Day 7: Bridge Repair

Part 1

This is an example line: 3267: 81 40 27. Let \(t = 3267\) be the target, and \(n_1 = 81, n_2 = 40, n_3 = 27\) be the “numbers” that should make up \(t\). Each equation has \(k\) numbers, \(k=3\) for this example.

Let’s define a function is-correct?, which will output true if \(t\) can be “made” with \(n_1, \dots, n_k\) and false otherwise.

Since the compution is LTR, \(n_k\) will always be applied last. If the operator is multiplication, for example, \(t\) must be divisible by \(n_k\). If it is not, the multiplication operator is not valid for that spot. If it is, we recursively check is-correct? with a new \(t' = t / n_k\), and the numbers \(n_1, n_2, \dots, n_{k-1}\).

At a certain point we might end up with \(k=1\), the base case for is-correct?. is-correct? will output true if and only if \(t=k\).

We must first define for each operator a reverse and valid?:

(defn- operators-1 []
  [{:name :multiplication :reverse #(/ %1 %2) :valid? #(= 0 (mod %1 %2))}
   {:name :addition :reverse #(- %1 %2) :valid? #(> %1 %2)}])
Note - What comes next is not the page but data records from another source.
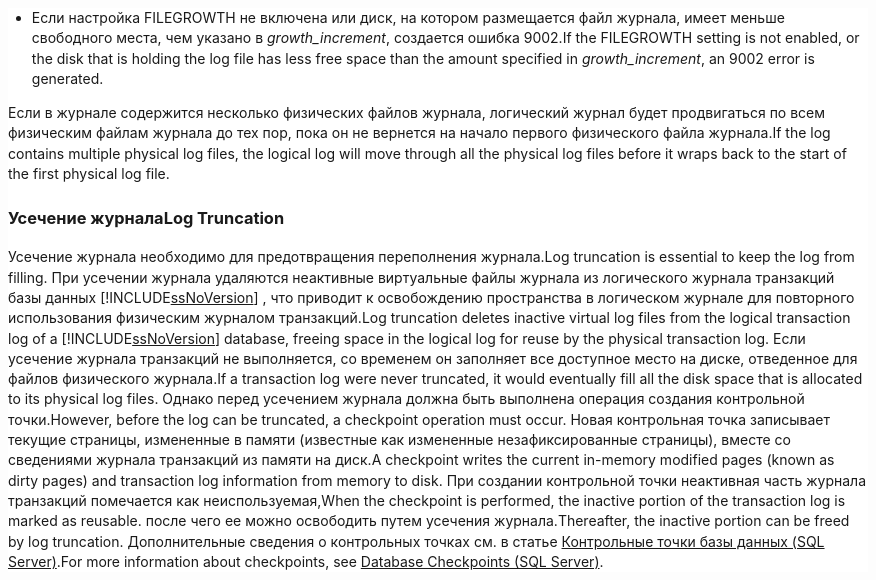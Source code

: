 -   <span data-ttu-id="9cb33-171">Если настройка FILEGROWTH не включена или диск, на котором размещается файл журнала, имеет меньше свободного места, чем указано в *growth_increment*, создается ошибка 9002.</span><span class="sxs-lookup"><span data-stu-id="9cb33-171">If the FILEGROWTH setting is not enabled, or the disk that is holding the log file has less free space than the amount specified in *growth_increment*, an 9002 error is generated.</span></span>  
  
 <span data-ttu-id="9cb33-172">Если в журнале содержится несколько физических файлов журнала, логический журнал будет продвигаться по всем физическим файлам журнала до тех пор, пока он не вернется на начало первого физического файла журнала.</span><span class="sxs-lookup"><span data-stu-id="9cb33-172">If the log contains multiple physical log files, the logical log will move through all the physical log files before it wraps back to the start of the first physical log file.</span></span>  
  
### <a name="log-truncation"></a><span data-ttu-id="9cb33-173">Усечение журнала</span><span class="sxs-lookup"><span data-stu-id="9cb33-173">Log Truncation</span></span>  

 <span data-ttu-id="9cb33-174">Усечение журнала необходимо для предотвращения переполнения журнала.</span><span class="sxs-lookup"><span data-stu-id="9cb33-174">Log truncation is essential to keep the log from filling.</span></span> <span data-ttu-id="9cb33-175">При усечении журнала удаляются неактивные виртуальные файлы журнала из логического журнала транзакций базы данных [!INCLUDE[ssNoVersion](../includes/ssnoversion-md.md)] , что приводит к освобождению пространства в логическом журнале для повторного использования физическим журналом транзакций.</span><span class="sxs-lookup"><span data-stu-id="9cb33-175">Log truncation deletes inactive virtual log files from the logical transaction log of a [!INCLUDE[ssNoVersion](../includes/ssnoversion-md.md)] database, freeing space in the logical log for reuse by the physical transaction log.</span></span> <span data-ttu-id="9cb33-176">Если усечение журнала транзакций не выполняется, со временем он заполняет все доступное место на диске, отведенное для файлов физического журнала.</span><span class="sxs-lookup"><span data-stu-id="9cb33-176">If a transaction log were never truncated, it would eventually fill all the disk space that is allocated to its physical log files.</span></span> <span data-ttu-id="9cb33-177">Однако перед усечением журнала должна быть выполнена операция создания контрольной точки.</span><span class="sxs-lookup"><span data-stu-id="9cb33-177">However, before the log can be truncated, a checkpoint operation must occur.</span></span> <span data-ttu-id="9cb33-178">Новая контрольная точка записывает текущие страницы, измененные в памяти (известные как измененные незафиксированные страницы), вместе со сведениями журнала транзакций из памяти на диск.</span><span class="sxs-lookup"><span data-stu-id="9cb33-178">A checkpoint writes the current in-memory modified pages (known as dirty pages) and transaction log information from memory to disk.</span></span> <span data-ttu-id="9cb33-179">При создании контрольной точки неактивная часть журнала транзакций помечается как неиспользуемая,</span><span class="sxs-lookup"><span data-stu-id="9cb33-179">When the checkpoint is performed, the inactive portion of the transaction log is marked as reusable.</span></span> <span data-ttu-id="9cb33-180">после чего ее можно освободить путем усечения журнала.</span><span class="sxs-lookup"><span data-stu-id="9cb33-180">Thereafter, the inactive portion can be freed by log truncation.</span></span> <span data-ttu-id="9cb33-181">Дополнительные сведения о контрольных точках см. в статье [Контрольные точки базы данных &#40;SQL Server&#41;](../relational-databases/logs/database-checkpoints-sql-server.md).</span><span class="sxs-lookup"><span data-stu-id="9cb33-181">For more information about checkpoints, see [Database Checkpoints &#40;SQL Server&#41;](../relational-databases/logs/database-checkpoints-sql-server.md).</span></span>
And here is our recursive is-correct?:

(defn- is-correct?
  "Can `target` be made with `numbers`, using `operators`?"
  [target numbers operators]
  (if (= 1 (count numbers))
    (= target (first numbers))
    (->> operators
         (filter (fn [op] ((:valid? op) target (last numbers))))
         (some (fn [op]
                 (is-correct?
                  ((:reverse op) target (last numbers))
                  (butlast numbers)
                  operators))))))

(defn- sum-correct-equations [input operators]
  (->> (s/parse-lines input)
       (map s/parse-ints)
       (filter (fn [[target & numbers]] (is-correct? target numbers operators)))
       (map first)
       (reduce +)))

(defn part1 [input]
  (let [ops (operators-1)]
    (sum-correct-equations input ops)))

Part 2

Part two is effectively identical, but now with the concatenation operator:

(defn- operators-2 []
  (into (operators-1)
        [{:name :concatenation
          :reverse (fn [n x]
                     (let [s (str n)]
                       (Long/parseLong (subs s 0 (- (count s) (count (str x)))))))
          :valid? (fn [n x]
                    (let [sn (str n)
                          sx (str x)]
                      (and (> (count sn) (count sx))
                           (str/ends-with? sn sx))))}]))

(defn part2 [input]
  (let [ops (operators-2)]
    (sum-correct-equations input ops)))

My previous version ran over three seconds, but this runs in 50msec.